=== Data ===

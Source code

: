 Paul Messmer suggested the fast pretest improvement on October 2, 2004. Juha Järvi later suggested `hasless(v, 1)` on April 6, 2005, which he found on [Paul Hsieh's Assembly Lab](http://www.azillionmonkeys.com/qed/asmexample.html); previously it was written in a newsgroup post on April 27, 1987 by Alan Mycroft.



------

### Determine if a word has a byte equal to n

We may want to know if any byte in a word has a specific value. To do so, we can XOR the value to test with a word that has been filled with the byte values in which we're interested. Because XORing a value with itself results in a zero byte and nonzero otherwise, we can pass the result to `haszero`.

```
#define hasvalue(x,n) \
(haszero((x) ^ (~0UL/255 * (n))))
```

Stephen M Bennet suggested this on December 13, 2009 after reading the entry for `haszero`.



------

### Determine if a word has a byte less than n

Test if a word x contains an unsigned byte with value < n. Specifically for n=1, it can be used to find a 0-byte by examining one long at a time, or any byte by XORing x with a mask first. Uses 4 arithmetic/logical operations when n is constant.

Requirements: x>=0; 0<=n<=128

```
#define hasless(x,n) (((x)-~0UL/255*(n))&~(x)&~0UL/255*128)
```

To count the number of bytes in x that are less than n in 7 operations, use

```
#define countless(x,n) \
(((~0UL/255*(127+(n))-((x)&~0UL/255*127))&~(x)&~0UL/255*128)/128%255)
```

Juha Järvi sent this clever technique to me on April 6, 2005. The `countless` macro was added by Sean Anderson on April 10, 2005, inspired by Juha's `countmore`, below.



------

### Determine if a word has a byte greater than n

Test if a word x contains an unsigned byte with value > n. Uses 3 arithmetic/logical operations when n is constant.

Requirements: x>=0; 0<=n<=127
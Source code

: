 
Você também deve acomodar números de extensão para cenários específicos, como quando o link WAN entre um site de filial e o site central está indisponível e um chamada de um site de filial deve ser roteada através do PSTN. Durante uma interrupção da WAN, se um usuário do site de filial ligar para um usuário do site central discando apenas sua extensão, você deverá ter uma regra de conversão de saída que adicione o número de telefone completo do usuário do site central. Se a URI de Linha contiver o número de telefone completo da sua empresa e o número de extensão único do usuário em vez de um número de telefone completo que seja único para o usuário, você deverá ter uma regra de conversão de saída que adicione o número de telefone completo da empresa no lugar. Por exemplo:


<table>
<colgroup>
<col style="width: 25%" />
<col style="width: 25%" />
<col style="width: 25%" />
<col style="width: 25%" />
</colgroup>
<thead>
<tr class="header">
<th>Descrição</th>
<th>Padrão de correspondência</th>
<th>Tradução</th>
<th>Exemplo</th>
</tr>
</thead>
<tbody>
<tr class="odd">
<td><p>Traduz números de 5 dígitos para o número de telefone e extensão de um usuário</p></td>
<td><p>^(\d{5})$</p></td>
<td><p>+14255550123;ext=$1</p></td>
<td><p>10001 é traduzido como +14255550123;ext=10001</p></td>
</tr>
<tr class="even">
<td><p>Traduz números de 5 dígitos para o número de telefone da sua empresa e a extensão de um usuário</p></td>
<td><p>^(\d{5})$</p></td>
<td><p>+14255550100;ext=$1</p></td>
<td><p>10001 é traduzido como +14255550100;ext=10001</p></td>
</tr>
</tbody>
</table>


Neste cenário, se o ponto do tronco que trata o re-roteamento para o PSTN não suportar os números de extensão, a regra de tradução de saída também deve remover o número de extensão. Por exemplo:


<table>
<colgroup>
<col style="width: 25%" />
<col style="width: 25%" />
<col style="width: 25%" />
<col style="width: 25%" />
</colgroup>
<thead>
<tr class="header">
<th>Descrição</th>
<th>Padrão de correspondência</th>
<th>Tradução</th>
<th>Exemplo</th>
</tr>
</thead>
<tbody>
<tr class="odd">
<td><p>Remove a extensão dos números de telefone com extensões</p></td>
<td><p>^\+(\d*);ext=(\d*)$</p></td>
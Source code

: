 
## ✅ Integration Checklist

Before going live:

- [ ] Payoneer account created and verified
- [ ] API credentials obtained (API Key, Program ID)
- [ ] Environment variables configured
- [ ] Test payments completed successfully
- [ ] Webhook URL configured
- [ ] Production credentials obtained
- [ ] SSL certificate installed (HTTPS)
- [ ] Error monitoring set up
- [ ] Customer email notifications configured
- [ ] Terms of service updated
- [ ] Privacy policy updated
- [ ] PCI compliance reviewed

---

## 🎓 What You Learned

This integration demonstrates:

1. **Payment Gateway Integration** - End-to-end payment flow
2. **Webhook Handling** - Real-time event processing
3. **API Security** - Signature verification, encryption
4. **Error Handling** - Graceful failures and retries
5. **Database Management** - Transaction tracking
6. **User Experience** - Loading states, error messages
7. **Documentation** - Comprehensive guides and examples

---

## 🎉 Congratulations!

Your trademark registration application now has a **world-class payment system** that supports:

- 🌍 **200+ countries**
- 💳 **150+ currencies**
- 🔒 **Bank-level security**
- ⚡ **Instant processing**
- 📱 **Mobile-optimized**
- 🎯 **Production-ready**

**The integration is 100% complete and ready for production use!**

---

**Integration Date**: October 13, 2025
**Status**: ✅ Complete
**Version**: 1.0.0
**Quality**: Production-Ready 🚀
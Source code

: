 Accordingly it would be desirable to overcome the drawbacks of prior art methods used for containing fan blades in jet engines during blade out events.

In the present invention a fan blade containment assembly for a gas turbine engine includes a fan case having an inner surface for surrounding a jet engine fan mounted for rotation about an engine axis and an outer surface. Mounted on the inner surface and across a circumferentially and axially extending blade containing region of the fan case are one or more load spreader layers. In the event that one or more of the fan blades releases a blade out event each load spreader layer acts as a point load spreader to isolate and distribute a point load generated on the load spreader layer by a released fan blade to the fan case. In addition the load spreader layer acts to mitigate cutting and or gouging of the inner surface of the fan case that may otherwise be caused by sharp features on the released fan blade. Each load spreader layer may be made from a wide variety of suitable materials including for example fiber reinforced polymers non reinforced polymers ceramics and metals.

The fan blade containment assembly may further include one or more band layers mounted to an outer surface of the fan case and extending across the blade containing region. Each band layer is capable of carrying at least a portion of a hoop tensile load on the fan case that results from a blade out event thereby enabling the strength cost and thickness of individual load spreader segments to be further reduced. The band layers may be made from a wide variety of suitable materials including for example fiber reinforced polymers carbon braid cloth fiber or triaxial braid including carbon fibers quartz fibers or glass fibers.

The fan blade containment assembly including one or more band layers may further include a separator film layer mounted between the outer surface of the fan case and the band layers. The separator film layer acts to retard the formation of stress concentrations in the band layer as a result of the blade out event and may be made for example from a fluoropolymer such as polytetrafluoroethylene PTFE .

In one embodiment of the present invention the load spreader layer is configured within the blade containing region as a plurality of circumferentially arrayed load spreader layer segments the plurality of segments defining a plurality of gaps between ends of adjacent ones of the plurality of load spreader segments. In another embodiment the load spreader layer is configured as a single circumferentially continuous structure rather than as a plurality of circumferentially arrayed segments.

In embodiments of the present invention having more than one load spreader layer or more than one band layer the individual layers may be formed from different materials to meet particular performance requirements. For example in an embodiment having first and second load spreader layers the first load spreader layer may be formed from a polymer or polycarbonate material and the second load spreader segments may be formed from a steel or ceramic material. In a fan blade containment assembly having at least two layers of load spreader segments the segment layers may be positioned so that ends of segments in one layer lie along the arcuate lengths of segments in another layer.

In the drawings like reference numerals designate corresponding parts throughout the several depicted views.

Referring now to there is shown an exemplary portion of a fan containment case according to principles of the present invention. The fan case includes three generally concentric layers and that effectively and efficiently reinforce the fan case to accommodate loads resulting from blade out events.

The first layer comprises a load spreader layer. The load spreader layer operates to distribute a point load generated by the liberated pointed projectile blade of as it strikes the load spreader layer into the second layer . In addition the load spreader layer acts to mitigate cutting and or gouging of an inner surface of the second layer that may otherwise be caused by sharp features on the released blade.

===

* **Task brief**:
This exercise requires all the entries to be written out again exactly.

* **Solution to this exercise**:
Source code

: Paul Messmer suggested the fast pretest improvement on October 2, 2004. Juha Järvi later suggested `hasless(v, 1)` on April 6, 2005, which he found on [Paul Hsieh's Assembly Lab](http://www.azillionmonkeys.com/qed/asmexample.html); previously it was written in a newsgroup post on April 27, 1987 by Alan Mycroft.



------

### Determine if a word has a byte equal to n

We may want to know if any byte in a word has a specific value. To do so, we can XOR the value to test with a word that has been filled with the byte values in which we're interested. Because XORing a value with itself results in a zero byte and nonzero otherwise, we can pass the result to `haszero`.

```
#define hasvalue(x,n) \
(haszero((x) ^ (~0UL/255 * (n))))
```

Stephen M Bennet suggested this on December 13, 2009 after reading the entry for `haszero`.



------

### Determine if a word has a byte less than n

Test if a word x contains an unsigned byte with value < n. Specifically for n=1, it can be used to find a 0-byte by examining one long at a time, or any byte by XORing x with a mask first. Uses 4 arithmetic/logical operations when n is constant.

Requirements: x>=0; 0<=n<=128

```
#define hasless(x,n) (((x)-~0UL/255*(n))&~(x)&~0UL/255*128)
```

To count the number of bytes in x that are less than n in 7 operations, use

```
#define countless(x,n) \
(((~0UL/255*(127+(n))-((x)&~0UL/255*127))&~(x)&~0UL/255*128)/128%255)
```

Juha Järvi sent this clever technique to me on April 6, 2005. The `countless` macro was added by Sean Anderson on April 10, 2005, inspired by Juha's `countmore`, below.



------

### Determine if a word has a byte greater than n

Test if a word x contains an unsigned byte with value > n. Uses 3 arithmetic/logical operations when n is constant.

Requirements: x>=0; 0<=n<=127
Source code

: 
Você também deve acomodar números de extensão para cenários específicos, como quando o link WAN entre um site de filial e o site central está indisponível e um chamada de um site de filial deve ser roteada através do PSTN. Durante uma interrupção da WAN, se um usuário do site de filial ligar para um usuário do site central discando apenas sua extensão, você deverá ter uma regra de conversão de saída que adicione o número de telefone completo do usuário do site central. Se a URI de Linha contiver o número de telefone completo da sua empresa e o número de extensão único do usuário em vez de um número de telefone completo que seja único para o usuário, você deverá ter uma regra de conversão de saída que adicione o número de telefone completo da empresa no lugar. Por exemplo:


<table>
<colgroup>
<col style="width: 25%" />
<col style="width: 25%" />
<col style="width: 25%" />
<col style="width: 25%" />
</colgroup>
<thead>
<tr class="header">
<th>Descrição</th>
<th>Padrão de correspondência</th>
<th>Tradução</th>
<th>Exemplo</th>
</tr>
</thead>
<tbody>
<tr class="odd">
<td><p>Traduz números de 5 dígitos para o número de telefone e extensão de um usuário</p></td>
<td><p>^(\d{5})$</p></td>
<td><p>+14255550123;ext=$1</p></td>
<td><p>10001 é traduzido como +14255550123;ext=10001</p></td>
</tr>
<tr class="even">
<td><p>Traduz números de 5 dígitos para o número de telefone da sua empresa e a extensão de um usuário</p></td>
<td><p>^(\d{5})$</p></td>
<td><p>+14255550100;ext=$1</p></td>
<td><p>10001 é traduzido como +14255550100;ext=10001</p></td>
</tr>
</tbody>
</table>


Neste cenário, se o ponto do tronco que trata o re-roteamento para o PSTN não suportar os números de extensão, a regra de tradução de saída também deve remover o número de extensão. Por exemplo:


<table>
<colgroup>
<col style="width: 25%" />
<col style="width: 25%" />
<col style="width: 25%" />
<col style="width: 25%" />
</colgroup>
<thead>
<tr class="header">
<th>Descrição</th>
<th>Padrão de correspondência</th>
<th>Tradução</th>
<th>Exemplo</th>
</tr>
</thead>
<tbody>
<tr class="odd">
<td><p>Remove a extensão dos números de telefone com extensões</p></td>
<td><p>^\+(\d*);ext=(\d*)$</p></td>
Source code

: 
## ✅ Integration Checklist

Before going live:

- [ ] Payoneer account created and verified
- [ ] API credentials obtained (API Key, Program ID)
- [ ] Environment variables configured
- [ ] Test payments completed successfully
- [ ] Webhook URL configured
- [ ] Production credentials obtained
- [ ] SSL certificate installed (HTTPS)
- [ ] Error monitoring set up
- [ ] Customer email notifications configured
- [ ] Terms of service updated
- [ ] Privacy policy updated
- [ ] PCI compliance reviewed

---

## 🎓 What You Learned

This integration demonstrates:

1. **Payment Gateway Integration** - End-to-end payment flow
2. **Webhook Handling** - Real-time event processing
3. **API Security** - Signature verification, encryption
4. **Error Handling** - Graceful failures and retries
5. **Database Management** - Transaction tracking
6. **User Experience** - Loading states, error messages
7. **Documentation** - Comprehensive guides and examples

---

## 🎉 Congratulations!

Your trademark registration application now has a **world-class payment system** that supports:

- 🌍 **200+ countries**
- 💳 **150+ currencies**
- 🔒 **Bank-level security**
- ⚡ **Instant processing**
- 📱 **Mobile-optimized**
- 🎯 **Production-ready**

**The integration is 100% complete and ready for production use!**

---

**Integration Date**: October 13, 2025
**Status**: ✅ Complete
**Version**: 1.0.0
**Quality**: Production-Ready 🚀
Source code

: Accordingly it would be desirable to overcome the drawbacks of prior art methods used for containing fan blades in jet engines during blade out events.

In the present invention a fan blade containment assembly for a gas turbine engine includes a fan case having an inner surface for surrounding a jet engine fan mounted for rotation about an engine axis and an outer surface. Mounted on the inner surface and across a circumferentially and axially extending blade containing region of the fan case are one or more load spreader layers. In the event that one or more of the fan blades releases a blade out event each load spreader layer acts as a point load spreader to isolate and distribute a point load generated on the load spreader layer by a released fan blade to the fan case. In addition the load spreader layer acts to mitigate cutting and or gouging of the inner surface of the fan case that may otherwise be caused by sharp features on the released fan blade. Each load spreader layer may be made from a wide variety of suitable materials including for example fiber reinforced polymers non reinforced polymers ceramics and metals.

The fan blade containment assembly may further include one or more band layers mounted to an outer surface of the fan case and extending across the blade containing region. Each band layer is capable of carrying at least a portion of a hoop tensile load on the fan case that results from a blade out event thereby enabling the strength cost and thickness of individual load spreader segments to be further reduced. The band layers may be made from a wide variety of suitable materials including for example fiber reinforced polymers carbon braid cloth fiber or triaxial braid including carbon fibers quartz fibers or glass fibers.

The fan blade containment assembly including one or more band layers may further include a separator film layer mounted between the outer surface of the fan case and the band layers. The separator film layer acts to retard the formation of stress concentrations in the band layer as a result of the blade out event and may be made for example from a fluoropolymer such as polytetrafluoroethylene PTFE .

In one embodiment of the present invention the load spreader layer is configured within the blade containing region as a plurality of circumferentially arrayed load spreader layer segments the plurality of segments defining a plurality of gaps between ends of adjacent ones of the plurality of load spreader segments. In another embodiment the load spreader layer is configured as a single circumferentially continuous structure rather than as a plurality of circumferentially arrayed segments.

In embodiments of the present invention having more than one load spreader layer or more than one band layer the individual layers may be formed from different materials to meet particular performance requirements. For example in an embodiment having first and second load spreader layers the first load spreader layer may be formed from a polymer or polycarbonate material and the second load spreader segments may be formed from a steel or ceramic material. In a fan blade containment assembly having at least two layers of load spreader segments the segment layers may be positioned so that ends of segments in one layer lie along the arcuate lengths of segments in another layer.

In the drawings like reference numerals designate corresponding parts throughout the several depicted views.

Referring now to there is shown an exemplary portion of a fan containment case according to principles of the present invention. The fan case includes three generally concentric layers and that effectively and efficiently reinforce the fan case to accommodate loads resulting from blade out events.

The first layer comprises a load spreader layer. The load spreader layer operates to distribute a point load generated by the liberated pointed projectile blade of as it strikes the load spreader layer into the second layer . In addition the load spreader layer acts to mitigate cutting and or gouging of an inner surface of the second layer that may otherwise be caused by sharp features on the released blade.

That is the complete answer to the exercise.